Finally, the $10,000 debt owed by the Debtor to Ms. Holcomb under the Supplemental Judgment is a debt owing to a former spouse that Ms. Holcomb did not assign to a nongovernmental unit. The GAL's Assignment to Ms. Holcomb did not transform the DSO into a non-priority unsecured claim because Ms. Holcomb may recover the $10,000 from the Debtor under the Supplemental Judgment without relying on the Assignment. In other words, that portion of the Claim in the amount of $10,000 directly owed by the Debtor to Ms. Holcomb under the Supplemental Judgment without the need for Ms. Holcomb to rely on the Assignment qualifies as a DSO because it is an unassigned debt owed to a former spouse for GAL fees in the nature of support resulting from an order of a court of record. See 11 U.S.C. § 101(14A)(A) – (D).
The Additional $1,000
The state court required Ms. Holcomb and the Debtor each to pay one-half of the GAL fees. See November 2016 Order. In addition, by the June 2017 Judgment the state court ordered the Debtor to pay $1,000 to the GAL as a sanction. The Debtor did not pay the GAL his $10,000 share of the GAL fees and did not pay the $1,000 sanction. Ms. Holcomb paid the GAL the $10,000 which the Debtor was supposed to pay the GAL and for which Ms. Holcomb was jointly and severally liable to the GAL. See Supplemental Judgment. Ms. Holcomb also paid the GAL an additional $1,000, which the GAL applied to Ms. Holcomb's share of the GAL fees (not to the $1,000 sanction). Thus, in exchange for Ms. Holcomb's payment of $11,000 to the GAL, the GAL reduced Ms. Holcomb's liability for her share of GAL fees by $1,000 and assigned to Ms. Holcomb not only the GAL's right to collect $10,000 from the Debtor but also her right to collect the $1,000 sanction from the Debtor.

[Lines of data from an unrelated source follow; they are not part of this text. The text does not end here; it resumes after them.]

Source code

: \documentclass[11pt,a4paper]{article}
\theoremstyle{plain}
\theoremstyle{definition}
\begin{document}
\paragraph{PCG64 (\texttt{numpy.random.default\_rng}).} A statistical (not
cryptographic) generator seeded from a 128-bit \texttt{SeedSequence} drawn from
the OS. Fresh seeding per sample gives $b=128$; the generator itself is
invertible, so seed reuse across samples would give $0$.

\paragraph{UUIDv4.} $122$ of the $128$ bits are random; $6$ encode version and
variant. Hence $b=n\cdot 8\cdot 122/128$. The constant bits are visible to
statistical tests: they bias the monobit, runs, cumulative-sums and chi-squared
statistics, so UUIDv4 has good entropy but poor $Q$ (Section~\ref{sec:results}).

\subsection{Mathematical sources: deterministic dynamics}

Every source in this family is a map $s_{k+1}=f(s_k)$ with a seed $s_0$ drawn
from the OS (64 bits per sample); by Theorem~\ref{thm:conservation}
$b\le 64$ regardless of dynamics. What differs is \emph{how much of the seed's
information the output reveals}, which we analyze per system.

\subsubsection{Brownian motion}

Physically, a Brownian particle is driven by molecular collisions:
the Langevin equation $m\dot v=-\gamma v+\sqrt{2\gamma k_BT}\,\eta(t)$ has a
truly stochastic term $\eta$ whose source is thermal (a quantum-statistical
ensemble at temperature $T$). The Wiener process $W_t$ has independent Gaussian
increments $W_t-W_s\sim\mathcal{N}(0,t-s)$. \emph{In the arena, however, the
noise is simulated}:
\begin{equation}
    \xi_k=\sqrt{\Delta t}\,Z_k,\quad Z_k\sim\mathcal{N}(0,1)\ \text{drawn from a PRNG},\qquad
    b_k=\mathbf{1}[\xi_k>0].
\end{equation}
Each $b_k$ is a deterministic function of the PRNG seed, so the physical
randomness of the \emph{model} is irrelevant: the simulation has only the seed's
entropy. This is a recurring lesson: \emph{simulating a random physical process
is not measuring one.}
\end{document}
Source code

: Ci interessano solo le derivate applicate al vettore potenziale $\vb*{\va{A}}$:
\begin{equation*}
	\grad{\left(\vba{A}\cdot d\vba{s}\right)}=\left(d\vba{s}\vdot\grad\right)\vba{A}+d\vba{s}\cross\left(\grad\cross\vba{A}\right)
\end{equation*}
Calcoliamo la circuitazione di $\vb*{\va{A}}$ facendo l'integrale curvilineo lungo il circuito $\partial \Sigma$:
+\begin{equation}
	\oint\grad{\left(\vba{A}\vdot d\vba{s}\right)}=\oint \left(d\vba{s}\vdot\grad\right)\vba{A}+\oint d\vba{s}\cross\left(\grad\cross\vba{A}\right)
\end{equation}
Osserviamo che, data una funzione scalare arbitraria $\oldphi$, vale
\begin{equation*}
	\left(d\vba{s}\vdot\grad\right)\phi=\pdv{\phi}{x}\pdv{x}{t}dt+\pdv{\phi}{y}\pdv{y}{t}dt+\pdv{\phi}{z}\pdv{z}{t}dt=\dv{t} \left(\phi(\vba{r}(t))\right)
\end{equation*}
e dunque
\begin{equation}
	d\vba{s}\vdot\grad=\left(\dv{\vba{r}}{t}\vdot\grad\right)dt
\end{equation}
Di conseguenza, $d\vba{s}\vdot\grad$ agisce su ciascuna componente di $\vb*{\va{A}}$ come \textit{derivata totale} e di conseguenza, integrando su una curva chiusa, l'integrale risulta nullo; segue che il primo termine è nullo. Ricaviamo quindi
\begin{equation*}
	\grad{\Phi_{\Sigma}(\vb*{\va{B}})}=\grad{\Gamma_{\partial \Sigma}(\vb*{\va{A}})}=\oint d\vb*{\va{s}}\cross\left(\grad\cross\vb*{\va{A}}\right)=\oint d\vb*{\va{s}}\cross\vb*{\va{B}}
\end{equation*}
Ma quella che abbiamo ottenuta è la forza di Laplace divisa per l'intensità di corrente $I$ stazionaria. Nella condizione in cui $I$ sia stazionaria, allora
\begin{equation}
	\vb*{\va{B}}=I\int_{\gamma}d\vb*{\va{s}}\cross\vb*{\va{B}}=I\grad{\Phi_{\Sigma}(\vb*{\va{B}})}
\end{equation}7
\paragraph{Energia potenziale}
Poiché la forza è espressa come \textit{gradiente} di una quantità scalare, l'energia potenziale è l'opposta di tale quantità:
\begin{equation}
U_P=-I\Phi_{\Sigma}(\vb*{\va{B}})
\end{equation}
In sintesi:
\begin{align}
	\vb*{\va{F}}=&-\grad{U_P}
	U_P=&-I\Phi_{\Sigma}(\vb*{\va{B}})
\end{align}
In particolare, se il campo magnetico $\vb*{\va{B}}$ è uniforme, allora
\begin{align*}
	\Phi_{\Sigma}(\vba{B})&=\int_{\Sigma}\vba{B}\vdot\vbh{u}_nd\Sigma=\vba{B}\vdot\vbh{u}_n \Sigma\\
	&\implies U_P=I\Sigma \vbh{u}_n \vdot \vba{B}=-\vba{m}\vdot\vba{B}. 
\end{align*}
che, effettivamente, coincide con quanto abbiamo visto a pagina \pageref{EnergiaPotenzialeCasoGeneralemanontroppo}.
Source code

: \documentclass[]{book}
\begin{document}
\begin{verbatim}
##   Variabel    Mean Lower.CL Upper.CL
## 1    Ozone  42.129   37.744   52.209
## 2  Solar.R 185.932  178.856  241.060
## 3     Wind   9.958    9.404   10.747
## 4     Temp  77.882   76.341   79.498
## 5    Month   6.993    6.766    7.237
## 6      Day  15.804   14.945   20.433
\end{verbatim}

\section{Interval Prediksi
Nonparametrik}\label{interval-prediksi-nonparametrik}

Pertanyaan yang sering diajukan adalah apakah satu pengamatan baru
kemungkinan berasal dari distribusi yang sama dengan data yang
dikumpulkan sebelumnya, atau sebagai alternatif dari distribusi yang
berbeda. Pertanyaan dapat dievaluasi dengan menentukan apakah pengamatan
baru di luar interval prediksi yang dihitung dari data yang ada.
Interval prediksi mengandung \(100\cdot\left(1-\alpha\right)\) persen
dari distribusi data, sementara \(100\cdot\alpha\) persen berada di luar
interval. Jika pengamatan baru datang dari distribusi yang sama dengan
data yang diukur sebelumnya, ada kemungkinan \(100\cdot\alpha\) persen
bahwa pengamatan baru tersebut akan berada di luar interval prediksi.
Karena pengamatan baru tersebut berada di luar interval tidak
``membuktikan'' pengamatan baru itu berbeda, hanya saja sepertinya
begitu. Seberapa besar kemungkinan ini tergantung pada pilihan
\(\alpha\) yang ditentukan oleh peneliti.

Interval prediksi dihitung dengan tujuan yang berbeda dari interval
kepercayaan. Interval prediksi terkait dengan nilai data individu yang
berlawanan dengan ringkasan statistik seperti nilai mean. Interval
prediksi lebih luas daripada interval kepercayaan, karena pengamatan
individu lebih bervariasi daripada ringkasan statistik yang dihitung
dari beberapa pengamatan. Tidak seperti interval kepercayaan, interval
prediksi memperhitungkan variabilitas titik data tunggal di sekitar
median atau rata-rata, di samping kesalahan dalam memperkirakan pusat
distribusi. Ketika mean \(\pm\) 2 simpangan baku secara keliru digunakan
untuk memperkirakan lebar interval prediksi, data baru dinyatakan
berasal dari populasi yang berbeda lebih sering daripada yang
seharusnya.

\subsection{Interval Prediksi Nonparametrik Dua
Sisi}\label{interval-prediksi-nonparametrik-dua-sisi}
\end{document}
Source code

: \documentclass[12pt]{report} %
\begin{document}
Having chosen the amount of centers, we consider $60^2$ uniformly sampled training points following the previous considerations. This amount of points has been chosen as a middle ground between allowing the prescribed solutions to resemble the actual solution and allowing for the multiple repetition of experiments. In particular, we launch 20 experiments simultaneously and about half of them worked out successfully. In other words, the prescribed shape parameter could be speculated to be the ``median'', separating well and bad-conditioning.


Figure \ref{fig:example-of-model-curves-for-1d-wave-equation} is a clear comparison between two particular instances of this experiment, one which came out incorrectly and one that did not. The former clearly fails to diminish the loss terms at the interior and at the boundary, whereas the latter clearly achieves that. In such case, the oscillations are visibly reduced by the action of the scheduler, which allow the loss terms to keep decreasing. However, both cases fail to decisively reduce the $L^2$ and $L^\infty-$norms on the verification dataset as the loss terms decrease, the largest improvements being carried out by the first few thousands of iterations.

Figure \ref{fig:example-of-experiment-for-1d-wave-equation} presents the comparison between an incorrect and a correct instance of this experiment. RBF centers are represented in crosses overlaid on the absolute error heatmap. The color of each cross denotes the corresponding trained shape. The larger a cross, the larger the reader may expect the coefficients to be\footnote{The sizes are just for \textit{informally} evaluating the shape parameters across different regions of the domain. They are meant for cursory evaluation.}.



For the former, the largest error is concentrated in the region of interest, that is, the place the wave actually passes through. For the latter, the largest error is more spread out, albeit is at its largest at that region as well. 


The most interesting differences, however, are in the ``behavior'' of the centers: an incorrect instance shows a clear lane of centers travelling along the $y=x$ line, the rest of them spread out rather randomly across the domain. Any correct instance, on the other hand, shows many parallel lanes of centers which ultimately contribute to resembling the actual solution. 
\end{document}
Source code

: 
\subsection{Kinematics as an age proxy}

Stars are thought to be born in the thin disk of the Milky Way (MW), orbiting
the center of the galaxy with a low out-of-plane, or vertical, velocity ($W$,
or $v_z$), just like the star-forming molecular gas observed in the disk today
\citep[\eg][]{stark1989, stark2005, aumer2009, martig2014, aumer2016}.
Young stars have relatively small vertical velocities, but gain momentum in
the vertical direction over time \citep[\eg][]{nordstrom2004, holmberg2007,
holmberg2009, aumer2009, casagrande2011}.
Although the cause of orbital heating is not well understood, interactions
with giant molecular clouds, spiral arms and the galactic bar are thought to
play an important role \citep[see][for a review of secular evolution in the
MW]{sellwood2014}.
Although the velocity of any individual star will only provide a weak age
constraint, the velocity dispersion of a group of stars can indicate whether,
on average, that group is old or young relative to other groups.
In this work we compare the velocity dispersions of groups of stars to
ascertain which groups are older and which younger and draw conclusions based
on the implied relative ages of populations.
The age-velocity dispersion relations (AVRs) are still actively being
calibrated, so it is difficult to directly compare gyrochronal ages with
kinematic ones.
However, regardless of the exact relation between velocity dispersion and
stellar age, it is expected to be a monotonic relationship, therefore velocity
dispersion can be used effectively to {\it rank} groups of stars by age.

The Supplemental Judgment does not grant Ms. Holcomb a judgment against the Debtor for the $1,000 sanction payable by the Debtor to the GAL even if Ms. Holcomb were to pay the sanction amount to the GAL. Nor does the Supplemental Judgment otherwise obligate the Debtor to reimburse Ms. Holcomb for the $1,000 sanction amount she paid the GAL. Ms. Holcomb, therefore, does not hold a direct claim against the Debtor for the additional $1,000 she paid to the GAL. Ms. Holcomb must, instead, rely on the Assignment to assert a claim against the Debtor for the additional $1,000.
A sanction payable to a GAL does not give rise to a DSO claim by the GAL. It is not a payment for services provided by the GAL. It is those services that are in the nature of support. Cf. Sampson v. Sampson (In re Sampson) , 997 F.2d 717, 723 (10th Cir. 1993) (the court must consider the substance of the obligation to determine whether the obligation is actually in the nature of support). Therefore, that portion of the Claim does not constitute a priority DSO claim because it does not function as support. Because the additional $1,000 is not a DSO, the Court need not address whether the Assignment causes that portion of the Claim to lose its priority status.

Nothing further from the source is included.